Пришла очередь «внуков».
Среди них – 29-летняя Джоан Лондон, дочь Джека. Она тоже литератор, но (за исключением биографии отца) тратила себя по мелочам: романы-фельетоны, лекции о феминизме, социально окрашенные (действие происходило в порту Сан-Франциско) криминальные рассказы под псевдонимом, речи для политиков. В Голливуде она работала секретарем, ассистенткой сценариста. В Москве жила с 1930-го по 1934-й, пока длился брак с переводчиком Чарльзом Маламутом.
В США Джоан вернулась убежденным «большевиком-ленинцем», как называли себя троцкисты, и вступила в переписку с самим Стариком – Троцким, как раз нашедшим приют в Мексике. Она отправила ему экземпляр отцовской «Железной пяты» (1908), антиутопии об олигархической диктатуре в Америке XXVII века, и получила ответ. Троцкий этот роман прежде не читал, а прочитав, нашел Лондона сущим троцкистом:
Дорогой товарищ! ‹…› Рост богатства и могущества на одном полюсе, нищеты и страданий – на другом; накопление социальной ненависти и ожесточения; неотвратимая подготовка кровавых катаклизмов – все эти вопросы Джек Лондон прочувствовал с такой неустрашимостью, которая снова и снова заставляет с изумлением спрашивать себя: когда это написано? Неужели до войны?
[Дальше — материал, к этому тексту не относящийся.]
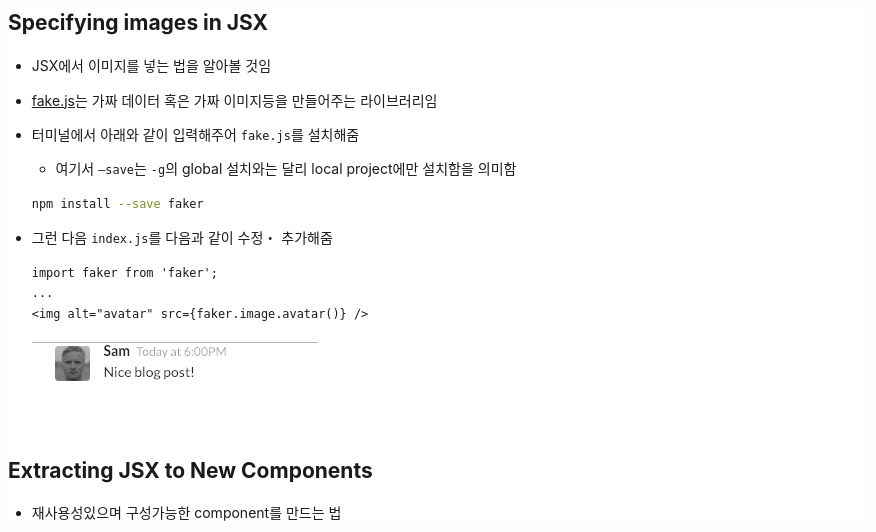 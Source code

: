 
## Specifying images in JSX

* JSX에서 이미지를 넣는 법을 알아볼 것임

* [fake.js](https://github.com/marak/Faker.js/)는 가짜 데이터 혹은 가짜 이미지등을 만들어주는 라이브러리임

* 터미널에서 아래와 같이 입력해주어 `fake.js`를 설치해줌

  * 여기서 `—save`는 `-g`의 global 설치와는 달리 local project에만 설치함을 의미함

  ```bash
  npm install --save faker
  ```

* 그런 다음 `index.js`를 다음과 같이 수정・  추가해줌

  ```react
  import faker from 'faker';
  ...
  <img alt="avatar" src={faker.image.avatar()} />
  ```

  ![image-20190106141124233](./snow_assets/image-20190106141124233.png)

## Extracting JSX to New Components

* 재사용성있으며 구성가능한 component를 만드는 법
Надо особо выделить ту роль, которую Джек Лондон отводит в дальнейших судьбах человечества рабочей бюрократии и аристократии. Благодаря их поддержке американской плутократии удается не только разгромить восстание трудящихся, но и удержать свою железную диктатуру в течение трех следующих столетий. Не будем с поэтом спорить насчет срока, который не может не казаться нам чрезмерно долгим. ‹…› Художник ‹…› оперирует столетиями, чтобы измерить тираническую волю эксплуататоров и изменническую роль рабочей бюрократии. ‹…›
Читая, не веришь глазам: ведь это же картина фашизма, его экономики, его государственной техники, его политической психологии!
В конце 1940-х, уберегая близких от давления и шантажа ФБР, Джоан посвятит себя созданному ею в Сан-Франциско книжному магазину.
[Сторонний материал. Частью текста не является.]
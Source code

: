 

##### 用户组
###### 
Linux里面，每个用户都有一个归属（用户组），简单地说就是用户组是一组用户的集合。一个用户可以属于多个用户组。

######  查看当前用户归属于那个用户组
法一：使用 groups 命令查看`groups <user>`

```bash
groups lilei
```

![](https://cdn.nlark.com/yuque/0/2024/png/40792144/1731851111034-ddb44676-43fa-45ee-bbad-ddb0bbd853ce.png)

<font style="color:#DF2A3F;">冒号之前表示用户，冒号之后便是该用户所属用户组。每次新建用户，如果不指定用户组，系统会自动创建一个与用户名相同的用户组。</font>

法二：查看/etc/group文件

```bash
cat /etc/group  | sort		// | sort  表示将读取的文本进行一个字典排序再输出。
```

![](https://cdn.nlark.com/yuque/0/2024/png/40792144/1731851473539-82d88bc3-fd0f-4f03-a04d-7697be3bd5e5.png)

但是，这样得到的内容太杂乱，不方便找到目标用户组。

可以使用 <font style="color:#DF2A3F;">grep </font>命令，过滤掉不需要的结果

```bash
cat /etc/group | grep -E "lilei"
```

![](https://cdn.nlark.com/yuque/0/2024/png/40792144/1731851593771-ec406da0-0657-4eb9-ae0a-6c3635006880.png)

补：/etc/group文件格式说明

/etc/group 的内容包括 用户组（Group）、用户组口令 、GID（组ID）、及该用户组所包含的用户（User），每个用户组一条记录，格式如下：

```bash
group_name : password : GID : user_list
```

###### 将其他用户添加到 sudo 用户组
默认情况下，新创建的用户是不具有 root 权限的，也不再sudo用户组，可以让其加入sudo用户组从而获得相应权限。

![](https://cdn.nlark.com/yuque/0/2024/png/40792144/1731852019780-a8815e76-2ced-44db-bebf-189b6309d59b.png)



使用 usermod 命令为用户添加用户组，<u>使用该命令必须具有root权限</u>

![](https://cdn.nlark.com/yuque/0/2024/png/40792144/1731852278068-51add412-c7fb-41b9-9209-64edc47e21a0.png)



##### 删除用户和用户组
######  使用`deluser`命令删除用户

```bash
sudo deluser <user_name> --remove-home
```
Кинотеатральная молодежь, как правило, питала к СССР не столько политический (что сближало «внуков» с «экономически-эсхатологическими» экспатами), сколько эстетический интерес, имевший свойство переходить в экстатический. Они наследовали не столько Риду, сколько Дункан, первой увидевшей в революционной России территорию, на которой воплотимы не только политические, но и эстетические утопии:
Я оглядывалась с презрением и жалостью на все старые установления и обычаи буржуазной Европы, которые я покидала. Отныне я буду лишь товарищем среди товарищей. ‹…› Прощай, неравенство, несправедливость и животная грубость старого мира, сделавшего мою школу несбыточной!
Другое дело, как эволюционировал их эстетический интерес. Вот, например, Бурк-Уайт, в огне не горевшая и в воде не тонувшая.
Женщину, которая шла на дно Средиземного моря на торпедированном судне, которую, выброшенную на арктический остров, расстреливали пулеметы люфтваффе, побывавшую в Москве под бомбами, выжившую в вертолете, рухнувшем в залив Чесапик, в редакции Life знали как Неистребимую Мэгги.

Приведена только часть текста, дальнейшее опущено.